Worker's Compensation
Protective Occupation Employees - Duty Disability Payments
Coutts v. Wisconsin Retirement
Board, No. 95-1905
Des Jarlais v. Wisconsin Retirement
Board, No. 95-2228 (filed 22 May 1997)
These consolidated cases, which involved a firefighter and a deputy
sheriff who were injured in the line of duty, presented the issue of
whether, pursuant to Wisconsin Statute section 40.65(5)(b)3, the
Wisconsin Retirement Board (Board) may reduce duty disability benefits
by worker's compensation benefits which were paid to a Wisconsin
Retirement System participant before the duty disability payments
commenced. The statute provides that the Board shall reduce a protective
occupation participant's monthly duty disability benefit payment by "any
worker's compensation benefit payable to the participant."
In a unanimous decision authored by Justice Bradley, the court
concluded that the statute is unambiguous and does not authorize the
Board to reduce section 40.65 duty disability benefits with worker's
compensation benefits that were paid prior to the commencement of duty
disability benefits. The court's determination of the legislature's
intent with regard to this issue was based upon the plain meaning of the
statute and was further supported by the context in which the statutory
language quoted above appears.
Municipal Law
Annexation - Reservation of Land For Public Use - Regulatory
Takings
Hoepker v. City of Madison Plan
Commission, No. 95-2013 (filed 16 May 1997)
The Hoepkers own approximately 49 acres of land in the Town of Burke
which they seek to develop as a residential subdivision. The property is
located within the City of Madison's extraterritorial plat approval
jurisdiction. The Hoepkers' preliminary plat consists of 62
single-family residential lots. The proposed subdivision development is
permitted by current zoning.
The City of Madison approved the Hoepkers' preliminary plat subject
to several conditions. One of those conditions was the annexation of the
property in question to the city. Another was that the property be
reconfigured to provide an open space corridor for a future recreational
trail.
The Hoepkers sought certiorari review challenging these conditions.
The circuit court denied relief. The court of appeals held that the city
could not condition approval of the plat on annexation, but could
condition it on the open space corridor.
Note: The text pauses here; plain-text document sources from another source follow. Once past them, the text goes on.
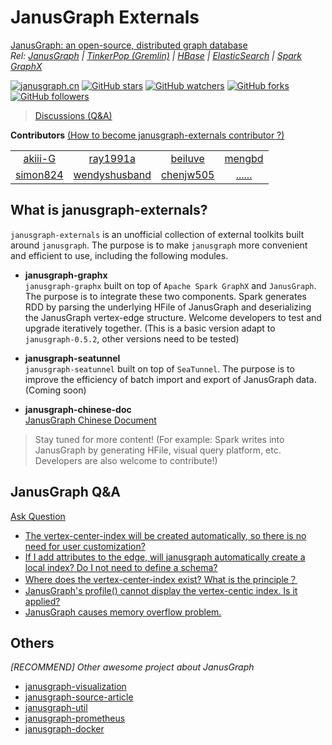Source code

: # JanusGraph Externals 

[JanusGraph: an open-source, distributed graph database](https://github.com/JanusGraph/janusgraph)   
*Rel: [JanusGraph](https://docs.janusgraph.org/) | [TinkerPop (Gremlin)](https://tinkerpop.apache.org/docs/current/) | [HBase](https://hbase.apache.org/book.html)  | [ElasticSearch](https://www.elastic.co/guide/cn/elasticsearch/guide/current/index.html)  | [Spark GraphX](http://spark.apache.org/docs/latest/graphx-programming-guide.html)*

[![janusgraph.cn](https://cdn.rawgit.com/sindresorhus/awesome/d7305f38d29fed78fa85652e3a63e154dd8e8829/media/badge.svg)](https://github.com/simon824/janusgraph.cn)
[![GitHub stars](https://img.shields.io/github/stars/simon824/janusgraph.cn.svg?label=Stars)](https://github.com/simon824/janusgraph.cn/stargazers)
[![GitHub watchers](https://img.shields.io/github/watchers/simon824/janusgraph.cn.svg?label=Watchers)](https://github.com/simon824/janusgraph.cn/watchers)
[![GitHub forks](https://img.shields.io/github/forks/simon824/janusgraph.cn.svg?label=Forks)](https://github.com/simon824/janusgraph.cn/fork)
[![GitHub followers](https://img.shields.io/github/followers/simon824.svg?label=Followers)](https://github.com/simon824)

> [Discussions (Q&A)](https://github.com/simon824/janusgraph.cn/discussions)

**Contributors**
[ (How to become janusgraph-externals contributor ?)](https://github.com/simon824/janusgraph.cn/blob/main/contributor.md)

<table>
  <tr>
    <td align="center">
      <a href="https://github.com/akiii-G"></a>
      <a href="https://github.com/akiii-G">akiii-G</a>
    </td>       
    <td align="center">
      <a href="https://github.com/ray1991a">
      </a>
      <a href="https://github.com/ray1991a">ray1991a</a>
    </td>
    <td align="center">
      <a href="https://github.com/beiluve">
      </a>
      <a href="https://github.com/beiluve">beiluve</a>
    </td>
    <td align="center">
      <a href="https://github.com/mengbd">
      </a>
      <a href="https://github.com/mengbd">mengbd</a>
    </td>
  </tr>
   <tr>
    <td align="center">
      <a href="https://github.com/simon824"></a>
      <a href="https://github.com/simon824">simon824</a>
    </td>
    <td align="center">
      <a href="https://github.com/wendyshusband"></a>
      <a href="https://github.com/wendyshusband">wendyshusband</a>
    </td>
    <td align="center">
      <a href="https://github.com/chenjw505"></a>
      <a href="https://github.com/chenjw505">chenjw505</a>
    </td>  
    <td align="center">
      <a href="https://github.com/simon824"></a>
      <a href="https://github.com/simon824">......</a>
    </td>  
  </tr>
</table>


## What is janusgraph-externals?

`janusgraph-externals` is an unofficial collection of external toolkits built around `janusgraph`. The purpose is to make `janusgraph` more convenient and efficient to use, including the following modules.  

- **janusgraph-graphx**  
`janusgraph-graphx` built on top of `Apache Spark GraphX` and `JanusGraph`. The purpose is to integrate these two components. Spark generates RDD by parsing the underlying HFile of JanusGraph and deserializing the JanusGraph vertex-edge structure. Welcome developers to test and upgrade iteratively together. (This is a basic version adapt to `janusgraph-0.5.2`, other versions need to be tested)
   
- **janusgraph-seatunnel**  
`janusgraph-seatunnel` built on top of `SeaTunnel`. The purpose is to improve the efficiency of batch import and export of JanusGraph data.(Coming soon)
    
- **janusgraph-chinese-doc**  
[JanusGraph Chinese Document](https://github.com/simon824/janusgraph.cn#janusgraph-doc)

> Stay tuned for more content! (For example: Spark writes into JanusGraph by generating HFile, visual query platform, etc. Developers are also welcome to contribute!)

## JanusGraph Q&A
[ Ask Question](https://github.com/simon824/janusgraph.cn/discussions)

- [The vertex-center-index will be created automatically, so there is no need for user customization?](https://github.com/simon824/janusgraph.cn/discussions/3)
- [If I add attributes to the edge, will janusgraph automatically create a local index? Do I not need to define a schema?](https://github.com/simon824/janusgraph.cn/discussions/3)
- [Where does the vertex-center-index exist? What is the principle？](https://github.com/simon824/janusgraph.cn/discussions/3)
- [JanusGraph's profile() cannot display the vertex-centic index. Is it applied?](https://github.com/simon824/janusgraph.cn/discussions/2)
- [JanusGraph causes memory overflow problem.](https://github.com/simon824/janusgraph.cn/discussions/5) 

## Others
*[RECOMMEND] Other awesome project about JanusGraph* 
- [janusgraph-visualization](https://github.com/fenglex/janusgraph-visualization)
- [janusgraph-source-article](https://github.com/yoylee/janusgraph-source-article)
- [janusgraph-util](https://github.com/dengziming/janusgraph-util)
- [janusgraph-prometheus](https://github.com/gguttikonda/janusgraph-prometheus)
- [janusgraph-docker](https://github.com/JanusGraph/janusgraph-docker)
In a unanimous decision
authored by Justice Crooks, the supreme court affirmed the court of
appeals' decision in part and reversed in part.
The first issue before the supreme court was whether the city has
authority under section 236.45 of the Wisconsin Statutes to condition
approval of the preliminary plat on a requirement that the Hoepkers
agree to annexation. It concluded that the city does not have this
authority because to hold otherwise would be contrary to the annexation
standards specified in Chapter 66 of the Wisconsin Statutes. The
Legislature has set forth the standards for annexation in Chapter 66 and
a municipality must follow these procedures because it has no power to
extend its boundaries otherwise than as provided for by legislative
enactment or constitutional provision. In particular, Chapter 66
provides safeguards so that no populated fringe area may become part of
a city until the majority of electors and/or property owners in a
particular area desire to annex. Municipalities cannot coerce or
unfairly induce an elector or property owner into agreeing to
annexation.
The court concluded that, in this case, the City of Madison is unduly
influencing a property owner to sign an annexation petition contrary to
the safeguards provided in Chapter 66. Although the city claimed that it
is not coercing the Hoepkers because they can refuse to sign an
annexation petition and therefore not receive approval to develop their
land, the court did not find this argument persuasive. If the Hoepkers
signed an annexation petition because the alternative would be to leave
their land undeveloped, their consent would be the product of direct
economic pressure from the city. Thus, the city's action is improper
because it denies the Hoepkers their political right to participate in
an annexation proceeding by voluntarily deciding whether to support or
oppose annexation.
The court stressed that the city is not being forced to approve the
Hoepkers' preliminary plat. If, on remand, the city determines that the
land is unsuitable for the proposed development, it may reject the
preliminary or final plat. However, if the city rejects the plat on
suitability grounds, it must inform the Hoepkers of the particular facts
on which it bases its conclusion and provide them with an opportunity to
present evidence regarding suitability at a public hearing.
The court also considered whether the requirement that the Hoepkers
reconfigure their plat to provide an open space corridor constitutes a
temporary regulatory taking for which just compensation is due under the
Fifth Amendment of the U.S. Constitution, applicable to the states
through the Fourteenth Amendment. The court concluded that the Hoepkers'
takings claim is not presently ripe for adjudication for two reasons.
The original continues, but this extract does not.